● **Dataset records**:
────────────────────

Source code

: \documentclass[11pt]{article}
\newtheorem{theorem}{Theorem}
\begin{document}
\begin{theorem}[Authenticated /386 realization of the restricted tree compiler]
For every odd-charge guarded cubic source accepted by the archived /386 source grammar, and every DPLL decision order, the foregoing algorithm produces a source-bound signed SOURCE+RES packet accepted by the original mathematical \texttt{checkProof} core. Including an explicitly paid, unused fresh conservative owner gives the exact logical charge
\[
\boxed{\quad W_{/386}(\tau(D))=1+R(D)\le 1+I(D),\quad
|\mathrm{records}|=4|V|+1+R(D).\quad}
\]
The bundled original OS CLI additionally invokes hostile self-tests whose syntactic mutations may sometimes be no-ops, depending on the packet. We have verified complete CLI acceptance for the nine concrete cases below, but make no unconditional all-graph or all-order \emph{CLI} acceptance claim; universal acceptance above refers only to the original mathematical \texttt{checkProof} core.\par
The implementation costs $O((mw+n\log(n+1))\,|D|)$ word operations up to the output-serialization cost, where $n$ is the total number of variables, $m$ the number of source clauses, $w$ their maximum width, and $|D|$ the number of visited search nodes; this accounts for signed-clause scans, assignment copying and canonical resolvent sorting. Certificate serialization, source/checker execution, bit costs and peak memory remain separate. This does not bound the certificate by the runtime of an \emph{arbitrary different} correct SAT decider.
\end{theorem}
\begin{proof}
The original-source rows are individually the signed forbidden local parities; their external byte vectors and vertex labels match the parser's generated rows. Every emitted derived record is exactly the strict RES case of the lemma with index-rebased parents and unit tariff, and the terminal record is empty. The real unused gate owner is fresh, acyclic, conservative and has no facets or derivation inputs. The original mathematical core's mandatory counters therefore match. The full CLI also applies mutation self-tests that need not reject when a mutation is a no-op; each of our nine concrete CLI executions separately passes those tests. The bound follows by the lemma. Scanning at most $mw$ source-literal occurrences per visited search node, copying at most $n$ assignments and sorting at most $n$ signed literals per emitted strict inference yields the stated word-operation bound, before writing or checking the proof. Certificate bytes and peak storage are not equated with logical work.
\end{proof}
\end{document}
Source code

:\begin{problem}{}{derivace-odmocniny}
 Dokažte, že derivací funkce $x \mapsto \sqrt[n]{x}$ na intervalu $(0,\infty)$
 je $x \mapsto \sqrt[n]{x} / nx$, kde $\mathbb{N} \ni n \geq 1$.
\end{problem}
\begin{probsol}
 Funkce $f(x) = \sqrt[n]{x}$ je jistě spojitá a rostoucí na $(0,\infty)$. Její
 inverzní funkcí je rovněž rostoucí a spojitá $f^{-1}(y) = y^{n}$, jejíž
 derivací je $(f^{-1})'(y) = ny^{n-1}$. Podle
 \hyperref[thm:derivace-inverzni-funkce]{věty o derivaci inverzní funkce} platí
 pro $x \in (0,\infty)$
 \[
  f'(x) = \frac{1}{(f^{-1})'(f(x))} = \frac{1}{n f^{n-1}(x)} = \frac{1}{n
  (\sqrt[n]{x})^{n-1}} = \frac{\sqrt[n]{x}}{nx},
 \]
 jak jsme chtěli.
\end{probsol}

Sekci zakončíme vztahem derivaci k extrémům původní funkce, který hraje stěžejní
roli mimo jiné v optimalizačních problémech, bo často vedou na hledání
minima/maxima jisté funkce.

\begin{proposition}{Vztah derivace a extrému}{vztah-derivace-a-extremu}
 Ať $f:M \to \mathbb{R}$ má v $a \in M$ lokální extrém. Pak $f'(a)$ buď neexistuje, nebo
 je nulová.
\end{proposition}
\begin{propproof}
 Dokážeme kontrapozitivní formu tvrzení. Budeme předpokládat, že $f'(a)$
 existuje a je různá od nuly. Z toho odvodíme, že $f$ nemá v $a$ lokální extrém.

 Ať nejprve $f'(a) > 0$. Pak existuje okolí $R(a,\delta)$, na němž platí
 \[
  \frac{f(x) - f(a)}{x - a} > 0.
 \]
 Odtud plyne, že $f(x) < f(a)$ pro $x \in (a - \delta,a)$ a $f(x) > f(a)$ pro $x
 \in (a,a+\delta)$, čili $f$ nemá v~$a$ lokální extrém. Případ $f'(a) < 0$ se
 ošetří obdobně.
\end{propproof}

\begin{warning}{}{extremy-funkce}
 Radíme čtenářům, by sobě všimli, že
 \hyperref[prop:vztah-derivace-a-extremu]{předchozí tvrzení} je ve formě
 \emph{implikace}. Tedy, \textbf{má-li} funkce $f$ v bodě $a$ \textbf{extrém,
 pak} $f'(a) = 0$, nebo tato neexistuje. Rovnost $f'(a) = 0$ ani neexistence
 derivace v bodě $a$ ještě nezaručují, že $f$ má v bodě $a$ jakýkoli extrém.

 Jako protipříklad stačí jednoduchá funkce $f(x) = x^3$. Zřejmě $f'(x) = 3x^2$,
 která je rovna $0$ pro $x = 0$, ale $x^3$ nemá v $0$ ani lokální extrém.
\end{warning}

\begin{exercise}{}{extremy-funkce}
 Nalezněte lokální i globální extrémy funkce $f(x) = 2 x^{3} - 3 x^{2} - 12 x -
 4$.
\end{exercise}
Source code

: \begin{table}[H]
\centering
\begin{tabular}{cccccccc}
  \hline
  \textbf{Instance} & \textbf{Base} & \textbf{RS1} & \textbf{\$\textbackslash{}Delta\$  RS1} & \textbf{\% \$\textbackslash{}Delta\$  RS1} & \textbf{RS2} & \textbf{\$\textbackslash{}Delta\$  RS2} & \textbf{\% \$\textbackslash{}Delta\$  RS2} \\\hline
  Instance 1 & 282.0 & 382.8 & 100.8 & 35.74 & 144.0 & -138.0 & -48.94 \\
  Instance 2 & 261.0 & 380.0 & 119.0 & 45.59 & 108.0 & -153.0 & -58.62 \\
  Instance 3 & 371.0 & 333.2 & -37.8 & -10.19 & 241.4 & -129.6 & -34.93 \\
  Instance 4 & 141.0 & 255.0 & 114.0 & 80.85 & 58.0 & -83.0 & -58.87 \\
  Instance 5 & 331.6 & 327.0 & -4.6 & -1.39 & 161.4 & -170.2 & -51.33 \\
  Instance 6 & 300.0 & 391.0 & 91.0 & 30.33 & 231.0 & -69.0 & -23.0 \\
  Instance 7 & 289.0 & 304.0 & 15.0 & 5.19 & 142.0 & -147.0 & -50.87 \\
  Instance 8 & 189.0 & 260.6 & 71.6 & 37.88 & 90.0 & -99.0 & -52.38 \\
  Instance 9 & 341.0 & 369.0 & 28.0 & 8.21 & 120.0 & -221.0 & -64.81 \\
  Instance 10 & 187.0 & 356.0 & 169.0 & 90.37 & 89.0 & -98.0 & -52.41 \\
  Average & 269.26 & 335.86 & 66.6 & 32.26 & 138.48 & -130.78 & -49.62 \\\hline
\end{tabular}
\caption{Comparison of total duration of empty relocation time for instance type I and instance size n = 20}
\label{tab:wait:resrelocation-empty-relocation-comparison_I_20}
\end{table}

────────────────────

● **EXERCISE DESCRIPTION**:
Exactly as they stand above, write out the entries.

● **RESPONSE AREA**:
Source code

: \documentclass[11pt]{article}
\newtheorem{theorem}{Theorem}
\begin{document}
\begin{theorem}[Authenticated /386 realization of the restricted tree compiler]
For every odd-charge guarded cubic source accepted by the archived /386 source grammar, and every DPLL decision order, the foregoing algorithm produces a source-bound signed SOURCE+RES packet accepted by the original mathematical \texttt{checkProof} core. Including an explicitly paid, unused fresh conservative owner gives the exact logical charge
\[
\boxed{\quad W_{/386}(\tau(D))=1+R(D)\le 1+I(D),\quad
|\mathrm{records}|=4|V|+1+R(D).\quad}
\]
The bundled original OS CLI additionally invokes hostile self-tests whose syntactic mutations may sometimes be no-ops, depending on the packet. We have verified complete CLI acceptance for the nine concrete cases below, but make no unconditional all-graph or all-order \emph{CLI} acceptance claim; universal acceptance above refers only to the original mathematical \texttt{checkProof} core.\par
The implementation costs $O((mw+n\log(n+1))\,|D|)$ word operations up to the output-serialization cost, where $n$ is the total number of variables, $m$ the number of source clauses, $w$ their maximum width, and $|D|$ the number of visited search nodes; this accounts for signed-clause scans, assignment copying and canonical resolvent sorting. Certificate serialization, source/checker execution, bit costs and peak memory remain separate. This does not bound the certificate by the runtime of an \emph{arbitrary different} correct SAT decider.
\end{theorem}
\begin{proof}
The original-source rows are individually the signed forbidden local parities; their external byte vectors and vertex labels match the parser's generated rows. Every emitted derived record is exactly the strict RES case of the lemma with index-rebased parents and unit tariff, and the terminal record is empty. The real unused gate owner is fresh, acyclic, conservative and has no facets or derivation inputs. The original mathematical core's mandatory counters therefore match. The full CLI also applies mutation self-tests that need not reject when a mutation is a no-op; each of our nine concrete CLI executions separately passes those tests. The bound follows by the lemma. Scanning at most $mw$ source-literal occurrences per visited search node, copying at most $n$ assignments and sorting at most $n$ signed literals per emitted strict inference yields the stated word-operation bound, before writing or checking the proof. Certificate bytes and peak storage are not equated with logical work.
\end{proof}
\end{document}
Source code

:\begin{problem}{}{derivace-odmocniny}
 Dokažte, že derivací funkce $x \mapsto \sqrt[n]{x}$ na intervalu $(0,\infty)$
 je $x \mapsto \sqrt[n]{x} / nx$, kde $\mathbb{N} \ni n \geq 1$.
\end{problem}
\begin{probsol}
 Funkce $f(x) = \sqrt[n]{x}$ je jistě spojitá a rostoucí na $(0,\infty)$. Její
 inverzní funkcí je rovněž rostoucí a spojitá $f^{-1}(y) = y^{n}$, jejíž
 derivací je $(f^{-1})'(y) = ny^{n-1}$. Podle
 \hyperref[thm:derivace-inverzni-funkce]{věty o derivaci inverzní funkce} platí
 pro $x \in (0,\infty)$
 \[
  f'(x) = \frac{1}{(f^{-1})'(f(x))} = \frac{1}{n f^{n-1}(x)} = \frac{1}{n
  (\sqrt[n]{x})^{n-1}} = \frac{\sqrt[n]{x}}{nx},
 \]
 jak jsme chtěli.
\end{probsol}

Sekci zakončíme vztahem derivaci k extrémům původní funkce, který hraje stěžejní
roli mimo jiné v optimalizačních problémech, bo často vedou na hledání
minima/maxima jisté funkce.

\begin{proposition}{Vztah derivace a extrému}{vztah-derivace-a-extremu}
 Ať $f:M \to \mathbb{R}$ má v $a \in M$ lokální extrém. Pak $f'(a)$ buď neexistuje, nebo
 je nulová.
\end{proposition}
\begin{propproof}
 Dokážeme kontrapozitivní formu tvrzení. Budeme předpokládat, že $f'(a)$
 existuje a je různá od nuly. Z toho odvodíme, že $f$ nemá v $a$ lokální extrém.

 Ať nejprve $f'(a) > 0$. Pak existuje okolí $R(a,\delta)$, na němž platí
 \[
  \frac{f(x) - f(a)}{x - a} > 0.
 \]
 Odtud plyne, že $f(x) < f(a)$ pro $x \in (a - \delta,a)$ a $f(x) > f(a)$ pro $x
 \in (a,a+\delta)$, čili $f$ nemá v~$a$ lokální extrém. Případ $f'(a) < 0$ se
 ošetří obdobně.
\end{propproof}

\begin{warning}{}{extremy-funkce}
 Radíme čtenářům, by sobě všimli, že
 \hyperref[prop:vztah-derivace-a-extremu]{předchozí tvrzení} je ve formě
 \emph{implikace}. Tedy, \textbf{má-li} funkce $f$ v bodě $a$ \textbf{extrém,
 pak} $f'(a) = 0$, nebo tato neexistuje. Rovnost $f'(a) = 0$ ani neexistence
 derivace v bodě $a$ ještě nezaručují, že $f$ má v bodě $a$ jakýkoli extrém.

 Jako protipříklad stačí jednoduchá funkce $f(x) = x^3$. Zřejmě $f'(x) = 3x^2$,
 která je rovna $0$ pro $x = 0$, ale $x^3$ nemá v $0$ ani lokální extrém.
\end{warning}

\begin{exercise}{}{extremy-funkce}
 Nalezněte lokální i globální extrémy funkce $f(x) = 2 x^{3} - 3 x^{2} - 12 x -
 4$.
\end{exercise}
Source code

: \begin{table}[H]
\centering
\begin{tabular}{cccccccc}
  \hline
  \textbf{Instance} & \textbf{Base} & \textbf{RS1} & \textbf{\$\textbackslash{}Delta\$  RS1} & \textbf{\% \$\textbackslash{}Delta\$  RS1} & \textbf{RS2} & \textbf{\$\textbackslash{}Delta\$  RS2} & \textbf{\% \$\textbackslash{}Delta\$  RS2} \\\hline
  Instance 1 & 282.0 & 382.8 & 100.8 & 35.74 & 144.0 & -138.0 & -48.94 \\
  Instance 2 & 261.0 & 380.0 & 119.0 & 45.59 & 108.0 & -153.0 & -58.62 \\
  Instance 3 & 371.0 & 333.2 & -37.8 & -10.19 & 241.4 & -129.6 & -34.93 \\
  Instance 4 & 141.0 & 255.0 & 114.0 & 80.85 & 58.0 & -83.0 & -58.87 \\
  Instance 5 & 331.6 & 327.0 & -4.6 & -1.39 & 161.4 & -170.2 & -51.33 \\
  Instance 6 & 300.0 & 391.0 & 91.0 & 30.33 & 231.0 & -69.0 & -23.0 \\
  Instance 7 & 289.0 & 304.0 & 15.0 & 5.19 & 142.0 & -147.0 & -50.87 \\
  Instance 8 & 189.0 & 260.6 & 71.6 & 37.88 & 90.0 & -99.0 & -52.38 \\
  Instance 9 & 341.0 & 369.0 & 28.0 & 8.21 & 120.0 & -221.0 & -64.81 \\
  Instance 10 & 187.0 & 356.0 & 169.0 & 90.37 & 89.0 & -98.0 & -52.41 \\
  Average & 269.26 & 335.86 & 66.6 & 32.26 & 138.48 & -130.78 & -49.62 \\\hline
\end{tabular}
\caption{Comparison of total duration of empty relocation time for instance type I and instance size n = 20}
\label{tab:wait:resrelocation-empty-relocation-comparison_I_20}
\end{table}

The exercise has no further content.